§ Problem requirements
Whenever the string "module" turns up in a line of the data below, copy that line.

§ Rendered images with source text
-.-.-
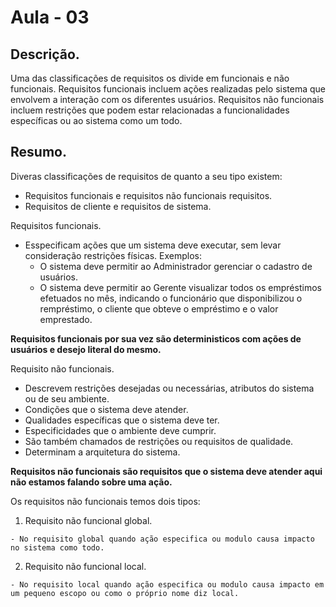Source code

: # Aula - 03

## Descrição.

Uma das classificações de requisitos os divide em funcionais e não funcionais. Requisitos funcionais incluem ações realizadas pelo sistema que envolvem a interação com os diferentes usuários. Requisitos não funcionais incluem restrições que podem estar relacionadas a funcionalidades específicas ou ao sistema como um todo.

## Resumo.

Diveras classificações de requisitos de quanto a seu tipo existem:
  - Requisitos funcionais e requisitos não funcionais requisitos.
  - Requisitos de cliente e requisitos de sistema.


Requisitos funcionais.

  - Esspecificam ações que um sistema deve executar, sem levar consideração restrições físicas.
    Exemplos:
      - O sistema deve permitir ao Administrador gerenciar o cadastro de usuários.
      - O sistema deve permitir ao Gerente visualizar todos os empréstimos efetuados no mês, indicando o funcionário que disponibilizou o rempréstimo, o cliente que obteve o empréstimo e o valor emprestado.
  
**Requisitos funcionais por sua vez são deterministicos com ações de usuários e desejo literal do mesmo.**

Requisito não funcionais.

  - Descrevem restrições desejadas ou necessárias, atributos do sistema ou de seu ambiente.
  - Condições que o sistema deve atender.
  - Qualidades específicas que o sistema deve ter.
  - Especificidades que o ambiente deve cumprir.
  - São também chamados de restrições ou requisitos de qualidade.
  - Determinam a arquitetura do sistema.

**Requisitos não funcionais são requisitos que o sistema deve atender aqui não estamos falando sobre uma ação.**

Os requisitos não funcionais temos dois tipos:
  1. Requisito não funcional global.

    - No requisito global quando ação especifica ou modulo causa impacto no sistema como todo.

  2. Requisito não funcional local.

    - No requisito local quando ação especifica ou modulo causa impacto em um pequeno escopo ou como o próprio nome diz local.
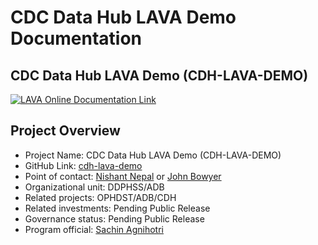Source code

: # CDC Data Hub LAVA Demo Documentation

## CDC Data Hub LAVA Demo (CDH-LAVA-DEMO)

[![LAVA Online Documentation Link](docs/_images/web/doc_hero_0.png)](https://silver-adventure-o4k5ne3.pages.github.io/)

## Project Overview

- Project Name: CDC Data Hub LAVA Demo (CDH-LAVA-DEMO)
- GitHub Link: [cdh-lava-demo](https://github.com/cdcent/cdh-lava-demo)
- Point of contact: [Nishant Nepal](mailto:tyf7@cdc.gov) or [John Bowyer](mailto:zfi4@cdc.gov)
- Organizational unit: DDPHSS/ADB
- Related projects: OPHDST/ADB/CDH
- Related investments:  Pending Public Release
- Governance status: Pending Public Release
- Program official:  [Sachin Agnihotri](mailto:sax5@cdc.gov)
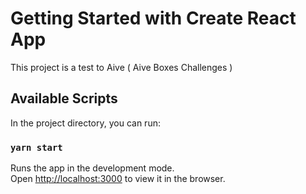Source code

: # Getting Started with Create React App

This project is a test to Aive ( Aive Boxes Challenges )

## Available Scripts

In the project directory, you can run:

### `yarn start`

Runs the app in the development mode.\
Open [http://localhost:3000](http://localhost:3000) to view it in the browser.

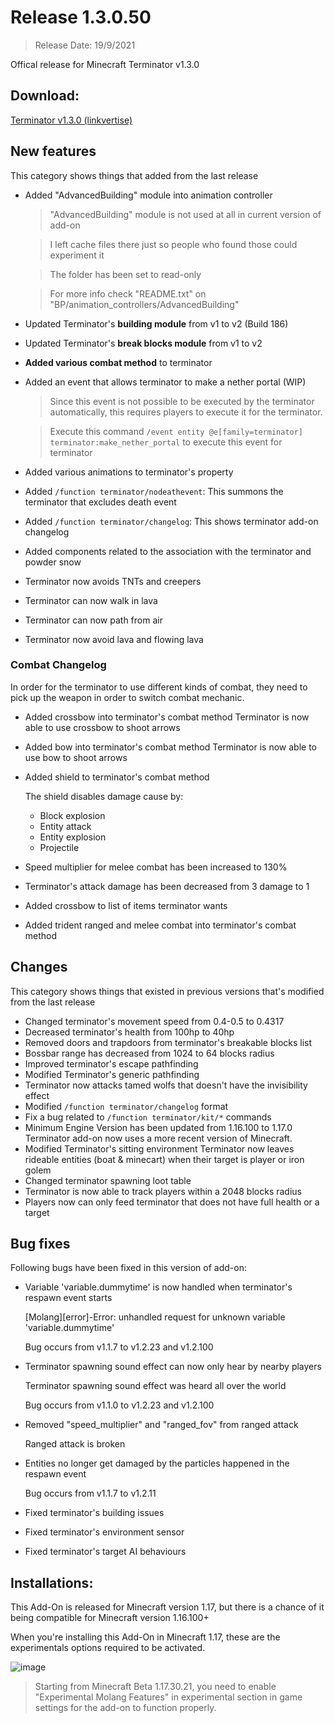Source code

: # Release 1.3.0.50
> Release Date: 19/9/2021

Offical release for Minecraft Terminator v1.3.0

## Download:
[Terminator v1.3.0 (linkvertise)](https://file-link.net/329333/mcrobot)

## New features
This category shows things that added from the last release
- Added "AdvancedBuilding" module into animation controller

  > "AdvancedBuilding" module is not used at all in current version of add-on

  > I left cache files there just so people who found those could experiment it

  > The folder has been set to read-only

  > For more info check "README.txt" on "BP/animation_controllers/AdvancedBuilding"

- Updated Terminator's **building module** from v1 to v2 (Build 186)
- Updated Terminator's **break blocks module** from v1 to v2
- **Added various combat method** to terminator
- Added an event that allows terminator to make a nether portal (WIP)
  
  > Since this event is not possible to be executed by the terminator automatically, this requires players to execute it for the terminator.
  
  > Execute this command `/event entity @e[family=terminator] terminator:make_nether_portal` to execute this event for terminator

- Added various animations to terminator's property
- Added `/function terminator/nodeathevent`: This summons the terminator that excludes death event
- Added `/function terminator/changelog`: This shows terminator add-on changelog
- Added components related to the association with the terminator and powder snow
- Terminator now avoids TNTs and creepers
- Terminator can now walk in lava
- Terminator can now path from air
- Terminator now avoid lava and flowing lava

### Combat Changelog
In order for the terminator to use different kinds of combat, they need to pick up the weapon in order to switch combat mechanic.
- Added crossbow into terminator's combat method
  Terminator is now able to use crossbow to shoot arrows
- Added bow into terminator's combat method
  Terminator is now able to use bow to shoot arrows
- Added shield to terminator's combat method

   The shield disables damage cause by:
   - Block explosion
   - Entity attack
   - Entity explosion
   - Projectile

- Speed multiplier for melee combat has been increased to 130%
- Terminator's attack damage has been decreased from 3 damage to 1
- Added crossbow to list of items terminator wants
- Added trident ranged and melee combat into terminator's combat method

## Changes
This category shows things that existed in previous versions that's modified from the last release
- Changed terminator's movement speed from 0.4-0.5 to 0.4317
- Decreased terminator's health from 100hp to 40hp
- Removed doors and trapdoors from terminator's breakable blocks list
- Bossbar range has decreased from 1024 to 64 blocks radius
- Improved terminator's escape pathfinding
- Modified Terminator's generic pathfinding
- Terminator now attacks tamed wolfs that doesn't have the invisibility effect
- Modified `/function terminator/changelog` format
- Fix a bug related to `/function terminator/kit/*` commands
- Minimum Engine Version has been updated from 1.16.100 to 1.17.0
  Terminator add-on now uses a more recent version of Minecraft.
- Modified Terminator's sitting environment
  Terminator now leaves rideable entities (boat & minecart) when their target is player or iron golem
- Changed terminator spawning loot table
- Terminator is now able to track players within a 2048 blocks radius
- Players now can only feed terminator that does not have full health or a target

## Bug fixes
<!-- Compare v1.2.23 to v1.3.0 -->
Following bugs have been fixed in this version of add-on:
- Variable 'variable.dummytime' is now handled when terminator's respawn event starts

  [Molang][error]-Error: unhandled request for unknown variable 'variable.dummytime'

  Bug occurs from v1.1.7 to v1.2.23 and v1.2.100

- Terminator spawning sound effect can now only hear by nearby players

  Terminator spawning sound effect was heard all over the world

  Bug occurs from v1.1.0 to v1.2.23 and v1.2.100

- Removed "speed_multiplier" and "ranged_fov" from ranged attack

  Ranged attack is broken

<!-- Compare beta v1.2.11 to v1.2.23 -->
- Entities no longer get damaged by the particles happened in the respawn event

  Bug occurs from v1.1.7 to v1.2.11

- Fixed terminator's building issues
- Fixed terminator's environment sensor
- Fixed terminator's target AI behaviours

## Installations:
This Add-On is released for Minecraft version 1.17, but there is a chance of it being compatible for Minecraft version 1.16.100+

When you're installing this Add-On in Minecraft 1.17, these are the experimentals options required to be activated.

![image](https://media.discordapp.net/attachments/571487722934370314/865864657171644446/requirement.png)

> Starting from Minecraft Beta 1.17.30.21, you need to enable "Experimental Molang Features" in experimental section in game settings for the add-on to function properly.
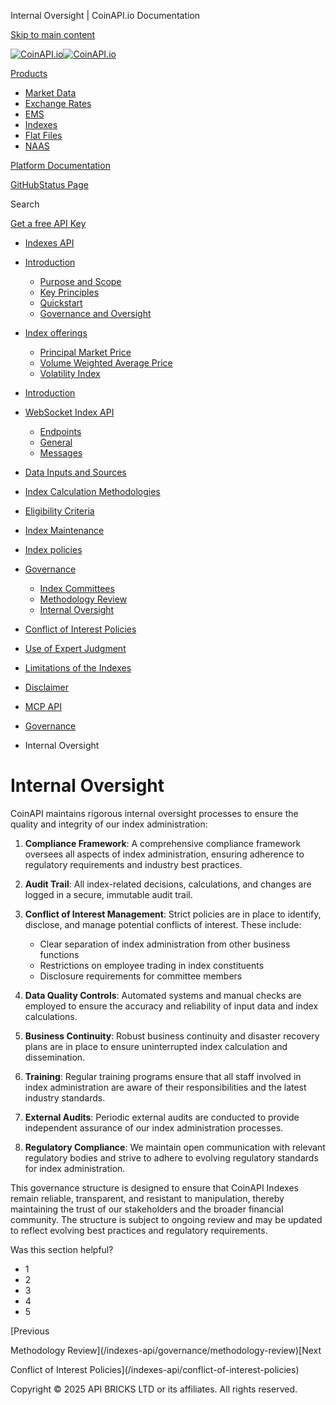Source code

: Internal Oversight | CoinAPI.io Documentation




[Skip to main content](#__docusaurus_skipToContent_fallback)

[![CoinAPI.io](/img/logo.svg)![CoinAPI.io](/img/logo.svg)](https://www.coinapi.io)

[Products](/indexes-api/governance/internal-oversight)

* [Market Data](/market-data/)
* [Exchange Rates](/exchange-rates-api/)
* [EMS](/ems-api/)
* [Indexes](/indexes-api/)
* [Flat Files](/flat-files-api/)
* [NAAS](/naas-api/)

[Platform Documentation](/general/authentication)

[GitHub](https://github.com/api-bricks/api-bricks-sdk)[Status Page](https://status.coinapi.io)

Search

[Get a free API Key](https://console.coinapi.io/?link=/apikeys/create)

* [Indexes API](/indexes-api/)
* [Introduction](/indexes-api/introduction/)

  + [Purpose and Scope](/indexes-api/introduction/purpose-and-scope)
  + [Key Principles](/indexes-api/introduction/key-principles)
  + [Quickstart](/indexes-api/introduction/quickstart)
  + [Governance and Oversight](/indexes-api/introduction/governance-and-oversight)
* [Index offerings](/category/index-offerings)

  + [Principal Market Price](/indexes-api/index-offerings/primkt-index)
  + [Volume Weighted Average Price](/indexes-api/index-offerings/vwap-index)
  + [Volatility Index](/indexes-api/index-offerings/capivix-index)
* [Introduction](/indexes-api/rest-api/coinapi-indexes-rest-api)
* [WebSocket Index API](/indexes-api/websocket-api/)

  + [Endpoints](/indexes-api/websocket-api/endpoints)
  + [General](/indexes-api/websocket-api/general)
  + [Messages](/indexes-api/websocket-api/messages)
* [Data Inputs and Sources](/indexes-api/data-inputs-and-sources/)
* [Index Calculation Methodologies](/category/index-calculation-methodologies)
* [Eligibility Criteria](/category/eligibility-criteria)
* [Index Maintenance](/category/index-maintenance)
* [Index policies](/indexes-api/index-policies/)
* [Governance](/category/governance)

  + [Index Committees](/indexes-api/governance/index-committees)
  + [Methodology Review](/indexes-api/governance/methodology-review)
  + [Internal Oversight](/indexes-api/governance/internal-oversight)
* [Conflict of Interest Policies](/indexes-api/conflict-of-interest-policies)
* [Use of Expert Judgment](/indexes-api/use-of-expert-judgment)
* [Limitations of the Indexes](/indexes-api/limitations-of-the-indexes)
* [Disclaimer](/indexes-api/disclaimer)
* [MCP API](/indexes-api/mcp)

* [Governance](/category/governance)
* Internal Oversight

Internal Oversight
==================

CoinAPI maintains rigorous internal oversight processes to ensure the quality and integrity of our index administration:

1. **Compliance Framework**: A comprehensive compliance framework oversees all aspects of index administration, ensuring adherence to regulatory requirements and industry best practices.
2. **Audit Trail**: All index-related decisions, calculations, and changes are logged in a secure, immutable audit trail.
3. **Conflict of Interest Management**: Strict policies are in place to identify, disclose, and manage potential conflicts of interest. These include:

   * Clear separation of index administration from other business functions
   * Restrictions on employee trading in index constituents
   * Disclosure requirements for committee members
4. **Data Quality Controls**: Automated systems and manual checks are employed to ensure the accuracy and reliability of input data and index calculations.
5. **Business Continuity**: Robust business continuity and disaster recovery plans are in place to ensure uninterrupted index calculation and dissemination.
6. **Training**: Regular training programs ensure that all staff involved in index administration are aware of their responsibilities and the latest industry standards.
7. **External Audits**: Periodic external audits are conducted to provide independent assurance of our index administration processes.
8. **Regulatory Compliance**: We maintain open communication with relevant regulatory bodies and strive to adhere to evolving regulatory standards for index administration.

This governance structure is designed to ensure that CoinAPI Indexes remain reliable, transparent, and resistant to manipulation, thereby maintaining the trust of our stakeholders and the broader financial community. The structure is subject to ongoing review and may be updated to reflect evolving best practices and regulatory requirements.

Was this section helpful?

* 1
* 2
* 3
* 4
* 5

[Previous

Methodology Review](/indexes-api/governance/methodology-review)[Next

Conflict of Interest Policies](/indexes-api/conflict-of-interest-policies)

Copyright © 2025 API BRICKS LTD or its affiliates. All rights reserved.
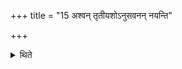 +++
title = "15 अश्वन् तृतीयशोऽनुसवनन् नयन्ति"

+++

<details><summary>थिते</summary>

अश्वं तृतीयशोऽनुसवनं नयन्ति १५
</details>
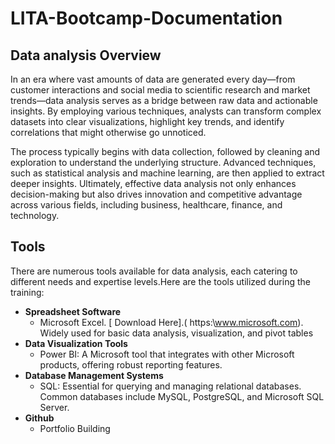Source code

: # LITA-Bootcamp-Documentation
## Data analysis Overview
In an era where vast amounts of data are generated every day—from customer interactions and social media to scientific research and market trends—data analysis serves as a bridge between raw data and actionable insights. By employing various techniques, analysts can transform complex datasets into clear visualizations, highlight key trends, and identify correlations that might otherwise go unnoticed.

The process typically begins with data collection, followed by cleaning and exploration to understand the underlying structure. Advanced techniques, such as statistical analysis and machine learning, are then applied to extract deeper insights. Ultimately, effective data analysis not only enhances decision-making but also drives innovation and competitive advantage across various fields, including business, healthcare, finance, and technology.
## Tools
There are numerous tools available for data analysis, each catering to different needs and expertise levels.Here are the tools utilized during the training:
- **Spreadsheet Software**
   -  Microsoft Excel. [ Download Here].( https:\\www.microsoft.com). Widely used for basic data analysis, visualization, and pivot tables
- **Data Visualization Tools**
   -  Power BI: A Microsoft tool that integrates with other Microsoft products, offering robust reporting features.
-  **Database Management Systems**
   -  SQL: Essential for querying and managing relational databases. Common databases include MySQL, PostgreSQL, and Microsoft SQL Server.
- **Github**
   -  Portfolio Building
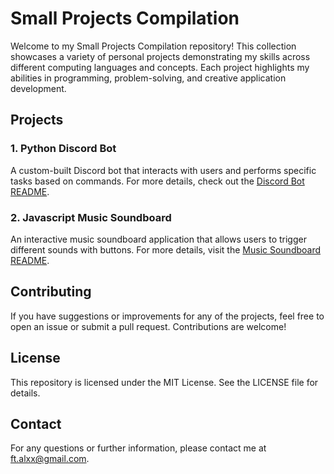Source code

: # Small Projects Compilation

Welcome to my Small Projects Compilation repository! This collection showcases a variety of personal projects demonstrating my skills across different computing languages and concepts. Each project highlights my abilities in programming, problem-solving, and creative application development.

## Projects

### 1. Python Discord Bot
A custom-built Discord bot that interacts with users and performs specific tasks based on commands. For more details, check out the [Discord Bot README](./discord-bot/README.md).

### 2. Javascript Music Soundboard
An interactive music soundboard application that allows users to trigger different sounds with buttons. For more details, visit the [Music Soundboard README](./music-soundboard/README.md).

## Contributing
If you have suggestions or improvements for any of the projects, feel free to open an issue or submit a pull request. Contributions are welcome!

## License
This repository is licensed under the MIT License. See the LICENSE file for details.

## Contact
For any questions or further information, please contact me at ft.alxx@gmail.com.
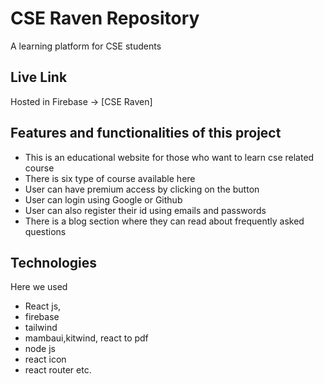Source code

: # CSE Raven Repository

A learning platform for CSE students


## Live Link
Hosted in Firebase -> [CSE Raven]


 ## Features and functionalities of this project

* This is an educational website for those who want to learn cse related course
* There is six type of course available here
* User can have premium access by clicking on the button
* User can login using Google or Github
* User can also register their id using emails and passwords
* There is a blog section where they can read about frequently asked questions

## Technologies

Here we used

* React js,
* firebase
* tailwind
* mambaui,kitwind, react to pdf
* node js
* react icon 
* react router etc.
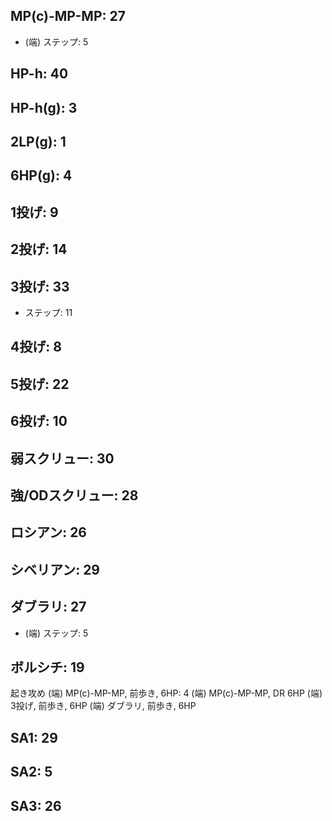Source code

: ## MP(c)-MP-MP: 27

- (端) ステップ: 5

## HP-h: 40

## HP-h(g): 3

## 2LP(g): 1

## 6HP(g): 4

## 1投げ: 9

## 2投げ: 14

## 3投げ: 33

- ステップ: 11

## 4投げ: 8

## 5投げ: 22

## 6投げ: 10

## 弱スクリュー: 30

## 強/ODスクリュー: 28

## ロシアン: 26

## シベリアン: 29

## ダブラリ: 27

- (端) ステップ: 5

## ボルシチ: 19

起き攻め
(端) MP(c)-MP-MP, 前歩き, 6HP: 4
(端) MP(c)-MP-MP, DR 6HP
(端) 3投げ, 前歩き, 6HP
(端) ダブラリ, 前歩き, 6HP

## SA1: 29

## SA2: 5

## SA3: 26
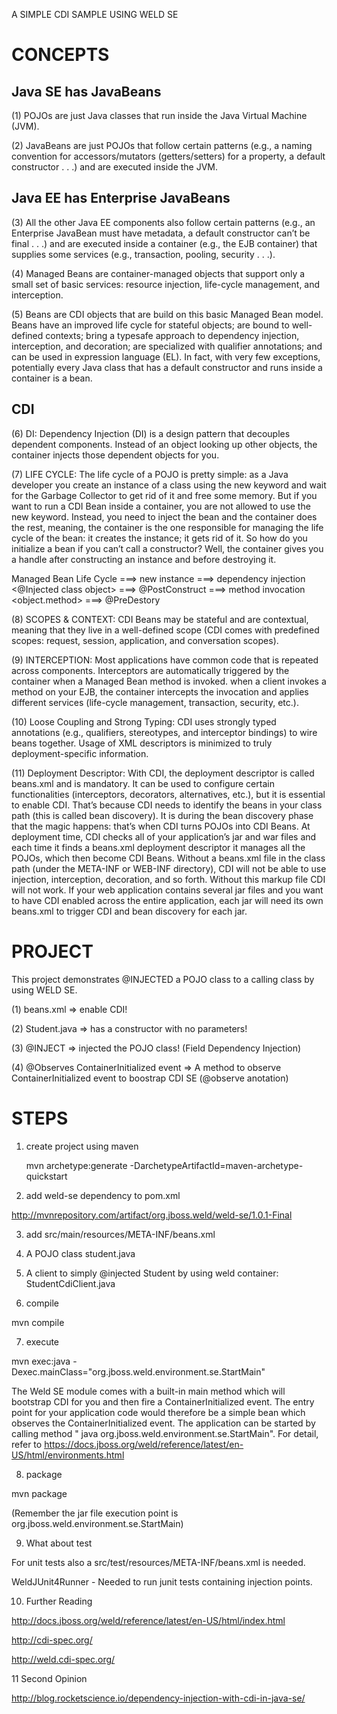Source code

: ﻿A SIMPLE CDI SAMPLE USING WELD SE

CONCEPTS      
========

Java SE has JavaBeans
---------------------
(1) POJOs are just Java classes that run inside the Java Virtual Machine (JVM).

(2) JavaBeans are just POJOs that follow certain patterns (e.g., a naming convention for accessors/mutators (getters/setters) for a property, a default constructor . . .) and are executed inside the JVM.

Java EE has Enterprise JavaBeans
--------------------------------
(3) All the other Java EE components also follow certain patterns (e.g., an Enterprise JavaBean must have metadata, a default constructor can’t be final . . .) and are executed inside a container (e.g., the EJB container) that supplies some services (e.g., transaction, pooling, security . . .).

(4) Managed Beans are container-managed objects that support only a small set of basic services: resource injection, life-cycle management, and interception.

(5) Beans are CDI objects that are build on this basic Managed Bean model. Beans have an improved life cycle for stateful objects; are bound to well-defined contexts; bring a typesafe approach to dependency injection, interception, and decoration; are specialized with qualifier annotations; and can be used in expression language (EL). In fact, with very few exceptions, potentially every Java class that has a default constructor and runs inside a container is a bean.

CDI
---
(6) DI: Dependency Injection (DI) is a design pattern that decouples dependent components. Instead of an object looking up other objects, the container injects those dependent objects for you. 

(7) LIFE CYCLE: The life cycle of a POJO is pretty simple: as a Java developer you create an instance of a class using the new keyword and wait for the Garbage Collector to get rid of it and free some memory. But if you want to run a CDI Bean inside a container, you are not allowed to use the new keyword. Instead, you need to inject the bean and the container does the rest, meaning, the container is the one responsible for managing the life cycle of the bean: it creates the instance; it gets rid of it. So how do you initialize a bean if you can’t call a constructor? Well, the container gives you a handle after
constructing an instance and before destroying it.

Managed Bean Life Cycle
===> new instance <calling class>
===> dependency injection <@Injected class object>
===> @PostConstruct <Injected class>
===> method invocation <object.method>
===> @PreDestory  <Injected class>

(8) SCOPES & CONTEXT: CDI Beans may be stateful and are contextual, meaning that they live in a well-defined scope (CDI comes with predefined scopes: request, session, application, and conversation scopes).

(9) INTERCEPTION: Most applications have common code that is repeated across components.
Interceptors are automatically triggered by the container when a Managed Bean method is invoked. when a client invokes a method on your EJB, the container
intercepts the invocation and applies different services (life-cycle management, transaction, security, etc.). 

(10) Loose Coupling and Strong Typing: CDI uses strongly typed annotations (e.g., qualifiers, stereotypes, and interceptor bindings) to wire beans together. Usage of XML descriptors is minimized to truly deployment-specific information.

(11) Deployment Descriptor: With CDI, the deployment descriptor is called beans.xml and is mandatory. It can be used to configure certain functionalities (interceptors, decorators, alternatives, etc.), but it is essential to enable CDI. That’s because CDI needs to identify the beans in your class path (this is called bean discovery). It is during the bean discovery phase that the magic happens: that’s when CDI turns POJOs into CDI Beans.
At deployment time, CDI checks all of your application’s jar and war files and each time it finds a beans.xml deployment descriptor it manages all the POJOs, which then become CDI Beans. Without a beans.xml file in the class path (under
the META-INF or WEB-INF directory), CDI will not be able to use injection, interception, decoration, and so forth. Without this markup file CDI will not work. If your web application contains several jar files and you want to have CDI enabled across the entire application, each jar will need its own beans.xml to trigger CDI and bean discovery for each jar.

PROJECT 
=======
This project demonstrates @INJECTED a POJO class to a calling class by using WELD SE.

(1) beans.xml => enable CDI!

(2) Student.java => has a constructor with no parameters!

(3) @INJECT => injected the POJO class! (Field Dependency Injection)

(4) @Observes ContainerInitialized event => A method to observe ContainerInitialized event to boostrap CDI SE (@observe anotation)

STEPS
=====
1. create project using maven

	mvn archetype:generate -DarchetypeArtifactId=maven-archetype-quickstart

2. add weld-se dependency to pom.xml

http://mvnrepository.com/artifact/org.jboss.weld/weld-se/1.0.1-Final
    
3. add src/main/resources/META-INF/beans.xml 

4. A POJO class student.java
5. A client to simply @injected Student by using weld container: StudentCdiClient.java

6. compile

  mvn compile
  
7. execute

  mvn exec:java -Dexec.mainClass="org.jboss.weld.environment.se.StartMain"
  
  The Weld SE module comes with a built-in main method which will bootstrap CDI for you and then fire a ContainerInitialized event. The entry point for your application code would therefore be a simple bean which observes the ContainerInitialized event. The application can be started by calling method "
java org.jboss.weld.environment.se.StartMain". For detail, refer to https://docs.jboss.org/weld/reference/latest/en-US/html/environments.html

8. package

  mvn package
  
  (Remember the jar file execution point is org.jboss.weld.environment.se.StartMain)
  
9. What about test

For unit tests also a src/test/resources/META-INF/beans.xml is needed. 

WeldJUnit4Runner - Needed to run junit tests containing injection points.
  
10. Further Reading

http://docs.jboss.org/weld/reference/latest/en-US/html/index.html

http://cdi-spec.org/

http://weld.cdi-spec.org/

11 Second Opinion

http://blog.rocketscience.io/dependency-injection-with-cdi-in-java-se/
-.-.-
§ Solution to this exercise
- Added "AdvancedBuilding" module into animation controller
  > "AdvancedBuilding" module is not used at all in current version of add-on
- Updated Terminator's **building module** from v1 to v2 (Build 186)
- Updated Terminator's **break blocks module** from v1 to v2
  The Weld SE module comes with a built-in main method which will bootstrap CDI for you and then fire a ContainerInitialized event. The entry point for your application code would therefore be a simple bean which observes the ContainerInitialized event. The application can be started by calling method "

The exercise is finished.